Sean: It’s weird then, that he uses pills to get her “hooked” on him! I am not sure what to make of the ending. But I do think there’s lots of evidence that the horror this movie is investigating is that of being married and heteronormative. I personally think that for Almodóvar, the pill-popping free-wheeling life is preferable to the long, tedious monotony of marriage. I can cite my evidence if need be. The ending of the movie seems happy – but I think it is meant to be viewed with irony. I don’t think that Marina will find happiness and sanctuary with Ricky, I don’t think they are driving off to a “happily ever after.” I think that their sexual chemistry will fade. One of the things the movie is telling us is that it is the excitement and intensity of true sexual chemistry that fools us into thinking that commitment, monogamy and marriage are even appealing.
Kristine: Huh.
Sean: But then it fades and dies.
Kristine: Well, I do agree that his plan for them – to have three children or “as many as is necessary” (necessary for what? for her to be totally dependent and trapped?) – was incredibly creepy.
Sean: Yes, heteronormativity is the threat and is the mental illness.
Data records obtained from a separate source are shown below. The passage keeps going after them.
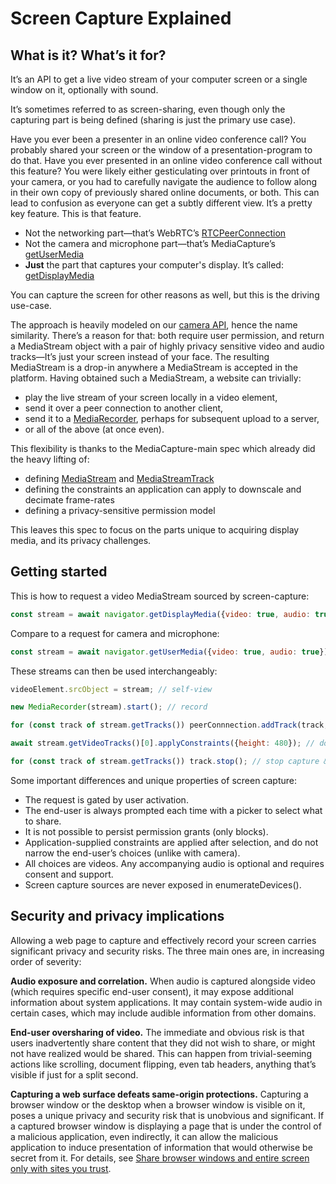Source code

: # Screen Capture Explained

## What is it? What’s it for?

It’s an API to get a live video stream of your computer screen or a single window on it, optionally with sound.

It’s sometimes referred to as screen-sharing, even though only the capturing part is being defined (sharing is just the primary use case).

Have you ever been a presenter in an online video conference call? You probably shared your screen or the window of a presentation-program to do that. Have you ever presented in an online video conference call without this feature? You were likely either gesticulating over printouts in front of your camera, or you had to carefully navigate the audience to follow along in their own copy of previously shared online documents, or both. This can lead to confusion as everyone can get a subtly different view. It’s a pretty key feature. This is that feature.

 * Not the networking part—that’s WebRTC’s [RTCPeerConnection](https://w3c.github.io/webrtc-pc/#interface-definition)
 * Not the camera and microphone part—that’s MediaCapture’s [getUserMedia](https://w3c.github.io/mediacapture-main/getusermedia.html#idl-def-mediadevices-partial-1)
 * **Just** the part that captures your computer's display. It’s called: [getDisplayMedia](https://w3c.github.io/mediacapture-screen-share/#mediadevices-additions)

You can capture the screen for other reasons as well, but this is the driving use-case.

The approach is heavily modeled on our [camera API](https://w3c.github.io/mediacapture-main/getusermedia.html#idl-def-mediadevices-partial-1), hence the name similarity. There’s a reason for that: both require user permission, and return a MediaStream object with a pair of highly privacy sensitive video and audio tracks—It’s just your screen instead of your face. The resulting MediaStream is a drop-in anywhere a MediaStream is accepted in the platform. Having obtained such a MediaStream, a website can trivially:

 * play the live stream of your screen locally in a video element,
 * send it over a peer connection to another client,
 * send it to a [MediaRecorder](https://w3c.github.io/mediacapture-record/MediaRecorder.html#mediarecorder-api), perhaps for subsequent upload to a server,
 * or all of the above (at once even).

This flexibility is thanks to the MediaCapture-main spec which already did the heavy lifting of:
 * defining [MediaStream](https://w3c.github.io/mediacapture-main/getusermedia.html#mediastream) and [MediaStreamTrack](https://w3c.github.io/mediacapture-main/getusermedia.html#dom-mediastreamtrack)
 * defining the constraints an application can apply to downscale and decimate frame-rates
 * defining a privacy-sensitive permission model

This leaves this spec to focus on the parts unique to acquiring display media, and its privacy challenges.

## Getting started

This is how to request a video MediaStream sourced by screen-capture:

```js
const stream = await navigator.getDisplayMedia({video: true, audio: true});
```

Compare to a request for camera and microphone:

```js
const stream = await navigator.getUserMedia({video: true, audio: true});
```
These streams can then be used interchangeably:

```js
videoElement.srcObject = stream; // self-view

new MediaRecorder(stream).start(); // record

for (const track of stream.getTracks()) peerConnnection.addTrack(track, stream); // present

await stream.getVideoTracks()[0].applyConstraints({height: 480}); // downscale

for (const track of stream.getTracks()) track.stop(); // stop capture & relinquish access
```

Some important differences and unique properties of screen capture:

 * The request is gated by user activation.
 * The end-user is always prompted each time with a picker to select what to share.
 * It is not possible to persist permission grants (only blocks).
 * Application-supplied constraints are applied after selection, and do not narrow the end-user’s choices (unlike with camera).
 * All choices are videos. Any accompanying audio is optional and requires consent and support.
 * Screen capture sources are never exposed in enumerateDevices().

## Security and privacy implications

Allowing a web page to capture and effectively record your screen carries significant privacy and security risks. The three main ones are, in increasing order of severity:

**Audio exposure and correlation.** When audio is captured alongside video (which requires specific end-user consent), it may expose additional information about system applications. It may contain system-wide audio in certain cases, which may include audible information from other domains.

**End-user oversharing of video.** The immediate and obvious risk is that users inadvertently share content that they did not wish to share, or might not have realized would be shared. This can happen from trivial-seeming actions like scrolling, document flipping, even tab headers, anything that’s visible if just for a split second.

**Capturing a web surface defeats same-origin protections.** Capturing a browser window or the desktop when a browser window is visible on it, poses a unique privacy and security risk that is unobvious and significant. If a captured browser window is displaying a page that is under the control of a malicious application, even indirectly, it can allow the malicious application to induce presentation of information that would otherwise be secret from it. For details, see [Share browser windows and entire screen only with sites you trust](https://blog.mozilla.org/webrtc/share-browser-windows-entire-screen-sites-trust/).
I mean, look at how coercive that whole “master plan” of Ricky’s is.
Kristine: Agreed.
Sean: Remember the melancholy sanitarium director at the beginning of the movie? She says “Being free means being alone.” I think right away, right in the first moment of the movie, the film is telling us the “truth” that will bear out in the end: that being with someone is shackling and entrapping (hence all the bondage imagery).

Kristine: I want to say that I find Almodóvar’s fascination with vaginas to be lovely and amazing. He seems truly enthralled. I am thinking of the scene with Marina and the submarine toy… it reminds me powerfully, of course, of the scene in Talk to Her where Benigno shrinks himself so he can jump into Alicia’s vagina so he can live there forever?
Sean: Right.
Kristine: Remember the Prince Charles scandal when he told Camilla he wished he was her tampon? Almodóvar is so great to his ladies.
Sean: That scene of Marina in the bathtub is so important, because it lets us see how completely capable of sexual pleasure she is on her own. The narrative of her meeting Ricky is not about “discovering passion for the first time” or any bullshit like that.
Kristine: Exactly. Remember, she totally forgot that she slept with him before, a year ago? For him it was this benchmark moment, not for her.
Sean: Yes. Then when they fuck, she remembers. The sex is the thing that intoxicates her and makes her believe in (or “love”) him. Almodóvar believes in the divine power of sexual pleasure (or at least his movies do).
Kristine: Well, yes, I know what you are saying… but don’t forget the reason she beds him is because she is moved by his getting beaten up trying to score her drugs. There is some emotion there.
Sean: Oh, I completely believe there is emotion everywhere in this movie. But marriage is the long con, according to the film. That is what I believe.
Kristine: Fair enough. What is the significance of Night of the Living Dead being the movie Marina watches while Ricky is out scoring her drugs?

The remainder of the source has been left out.